I have never been as disappointed in an album as I am the live recording of George Strait’s final tour concert, “The Cowboy Rides Away.” Not because it’s a bad album, but because it should have been so much more. George Strait is the greatest recording artist I have ever heard, BAR F*ING NONE. The concert was amazing and both he and his fans deserve so much better than this travesty. I can’t believe I’m writing a bad album review for GEORGE FRIGGING STRAIT.
One word: G*D DAMNED AUTOTUNE. Okay, that’s two words. But listen, I’m in the process of becoming an ordained minister. I am not taking the Lord’s name in vain here – I’m simply literally asking the divine to DAMN THE MONSTROSITY THAT IS OVERUSED AUTOTUNE AND THE SIN THAT IS CALLING IT MUSIC. ENOUGH ALREADY.
Don’t get me wrong. From the clips I’ve watched, George Strait’s farewell concert was exactly what it needed to be, and we all know the legendary career. There is none greater in the history of country music and if you think Hank or Cash can beat it then just shut up because I’m a Texan and what I’m doing right now is called hero worship. I wish to high heaven I could have been in Dallas in June. But this God-awful album is chalk-full of autotune, and nothing else can shine through. You can hear it on most tracks, but especially on George’s voice on “The Cowboy Rides Away” and “I Can Still Make Cheyenne,” as well as Alan Jackson’s on “Murder On Music Row.” It even dominates the gorram fiddle on “Fool Hearted Memory.”
I can see how autotune would help the voices carry across a crowded arena of 104,000 screaming fans and I wish I’d been one of them – but recorded?
No, just, no.
There’s a reason Luke Bryan and Florida Georgia Line did not perform at the King’s last show. At least Jason Aldean pretended to be the old Jason, not the new Jason. This was a farewell salute to REAL country music. So what the hell was autotune doing so prominently on the album, even if it was necessary at the show? You can say it’s fine music, and you might not be wrong, but that don’t make it country.

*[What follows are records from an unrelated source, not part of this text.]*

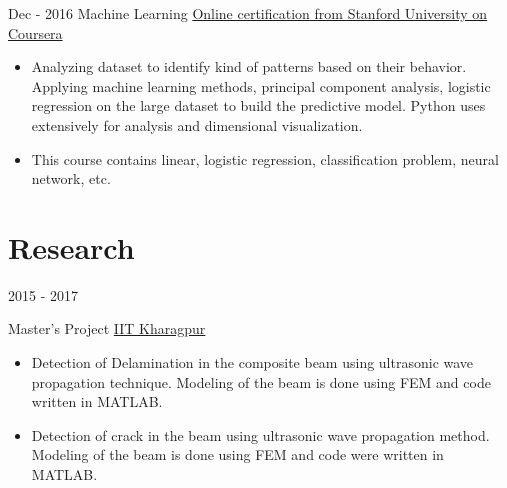 \documentclass[letterpaper]{twentysecondcv} %
\begin{document}
\begin{twenty} %
	
%
    \twentyitem
   		{Dec - 2016 }
   		{}
        {Machine Learning}
        {\href{https://www.coursera.org/accomplishments//}{Online certification from Stanford University on Coursera}}
        {}
        {
         \vspace{-2mm}
        {\begin{itemize}
        \item Analyzing dataset to identify kind of patterns based on their behavior. Applying machine learning methods, principal component analysis, logistic regression on the large dataset to build the predictive model. Python uses extensively for analysis and dimensional visualization.
        \item This course contains linear, logistic regression, classification problem, neural network, etc.
    \end{itemize}}
        }

\end{twenty}
\vspace{3 mm}
\section{Research}
\begin{twenty}
\twentyitem
    	{2015 - 2017}
    	
        {Master's Project}
        {\href{http://http://iitkgp.ac.in//}{IIT Kharagpur}}
        {}
        {
        	\vspace{-3mm}
        {\begin{itemize}
        
        
        \vspace{1.5 mm}
		\item Detection of Delamination in the composite beam using ultrasonic wave propagation technique. Modeling of the beam is done using FEM and code written in MATLAB.
		\item Detection of crack in the beam using ultrasonic wave propagation method. Modeling of the beam is done using FEM and code were written in MATLAB.
\end{itemize}}
        }
\end{twenty}
\end{document}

This is not George Strait’s first foray into autotone. There were those couple lines in 2001’s “Stars on the Water“. But, that was one track on one album – I can’t blame anyone for experimentation. A mark of a true professional is trying, failing, recognizing it as failing, and moving on. And that’s what George Strait did, for 13 years – so I can only blame MCA for this bullshit.
King George’s next studio album – as he’s only retired from touring, not recording, and is already back at work in the studio – can’t come soon enough to wipe this bloodstain from our ears. In the meantime, just stick with 2003’s “For the Last Time: Live from the Astrodome“.
Two whiskey bottles out of five. The songs and singers are of course four or five bottles because it’s GEORGE STRAIT, but frick this should have been done better. This was clearly a fast turnaround by major-label execs who saw big dollar signs and wanted to make a quick buck – it has nothing to do with respecting fans paying homage to the best musical career in four decades. Money over music, everything Strait’s (admittedly poorly acted) movie strained against. No, just, no.
Ah, hell. At least it included the Martina McBride duet on the old Cash favorite, “Jackson.” That was a lot of fun when I saw the show in Philadelphia, so, that’s something.